Néanmoins, ce rapprochement ponctuel des rythmes de croissance ne doit pas masquer les différences structurelles qui persistent : la croissance allemande a par exemple atteint 3,5% en 2010, avec un taux de chômage en baisse de 0,7 point sur l’année, à 6,7% en novembre selon la définition Eurostat, tandis que l’Espagne affiche une seconde année consécutive de recul de son PIB (-0,2%) et un taux de chômage supérieur à 20%, en augmentation d’un point et demi sur 2010. En outre, l’économie grecque continue de se contracter significativement (-1,4% T/T) et le Portugal retombe en récession (-0,3% T/T). Il convient donc de rester prudent.

En effet, avec notamment la disparition des soutiens temporaires (primes à la casse) et techniques (reconstitution des stocks, qui devrait avoir apporté plus d’un point de croissance en 2010), les perspectives 2011 sont moins flatteuses : malgré un acquis de croissance de 0,7 point de PIB1 à fin 2010, celle-ci devrait avoisiner 1,2%.

Quelles sont les perspectives à moyen terme ? Compte tenu d’un marché du travail encore durablement dégradé, d’une faible progression des salaires nominaux, d’une inflation temporairement en hausse qui ponctionne le pouvoir d’achat et pourrait entamer la confiance des consommateurs, de l’absence d’une reprise franche du crédit, la consommation des ménages demeurera atone au cours des prochains trimestres.

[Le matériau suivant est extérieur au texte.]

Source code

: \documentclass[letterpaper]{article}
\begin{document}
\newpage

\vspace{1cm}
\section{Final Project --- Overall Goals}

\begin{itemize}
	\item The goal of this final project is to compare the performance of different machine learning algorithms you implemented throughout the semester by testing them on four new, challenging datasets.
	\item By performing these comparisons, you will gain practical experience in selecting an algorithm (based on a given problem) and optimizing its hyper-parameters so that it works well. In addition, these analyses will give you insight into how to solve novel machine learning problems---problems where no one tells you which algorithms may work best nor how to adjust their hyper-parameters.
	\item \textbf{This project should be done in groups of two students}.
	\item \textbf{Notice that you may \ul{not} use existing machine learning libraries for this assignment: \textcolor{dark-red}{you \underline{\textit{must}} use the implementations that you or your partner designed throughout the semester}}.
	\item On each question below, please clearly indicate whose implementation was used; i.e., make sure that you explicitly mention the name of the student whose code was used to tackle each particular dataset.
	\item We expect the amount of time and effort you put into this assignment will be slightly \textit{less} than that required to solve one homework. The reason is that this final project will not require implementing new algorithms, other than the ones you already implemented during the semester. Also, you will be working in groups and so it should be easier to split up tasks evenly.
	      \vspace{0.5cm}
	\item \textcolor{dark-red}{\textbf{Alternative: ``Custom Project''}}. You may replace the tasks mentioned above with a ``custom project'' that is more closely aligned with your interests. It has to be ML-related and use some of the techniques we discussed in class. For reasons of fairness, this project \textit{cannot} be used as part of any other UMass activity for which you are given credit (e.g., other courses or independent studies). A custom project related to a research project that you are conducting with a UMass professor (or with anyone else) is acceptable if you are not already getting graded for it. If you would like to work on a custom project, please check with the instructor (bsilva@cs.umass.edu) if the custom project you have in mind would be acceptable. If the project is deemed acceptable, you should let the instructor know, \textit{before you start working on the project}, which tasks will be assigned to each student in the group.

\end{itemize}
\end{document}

Du côté des entreprises, les faibles perspectives de débouchés, les taux d’utilisation des capacités de production qui demeurent en deçà de leur moyenne de long terme (sauf en Allemagne), plaident pour une reprise modérée de l’investissement productif, malgré un partage favorable de la valeur ajoutée.

Quant au soutien des exportations, il devrait continuer de s’affaiblir à moyen terme en raison du ralentissement de l’activité déjà perceptible dans différentes zones géographiques (en particulier chez certains pays émergents) et, en conséquence, du moindre dynamisme du commerce mondial (+5,5% attendu en 2011 contre +12% en 2010). Toutefois, dans la mesure où le recul des importations serait encore plus marqué, compte tenu d’une demande domestique atone, la contribution nette du commerce extérieur pourrait être globalement positive sur l’année 2011, de l’ordre de 0,3 point de PIB.

Enfin, comme suggéré précédemment, le cycle de reconstitution des stocks devrait au moins s’affaiblir, sinon se terminer en 2011, avec une contribution sur l’année qui pourrait n’être que de 0,2 point, contre plus d’un point l’an passé.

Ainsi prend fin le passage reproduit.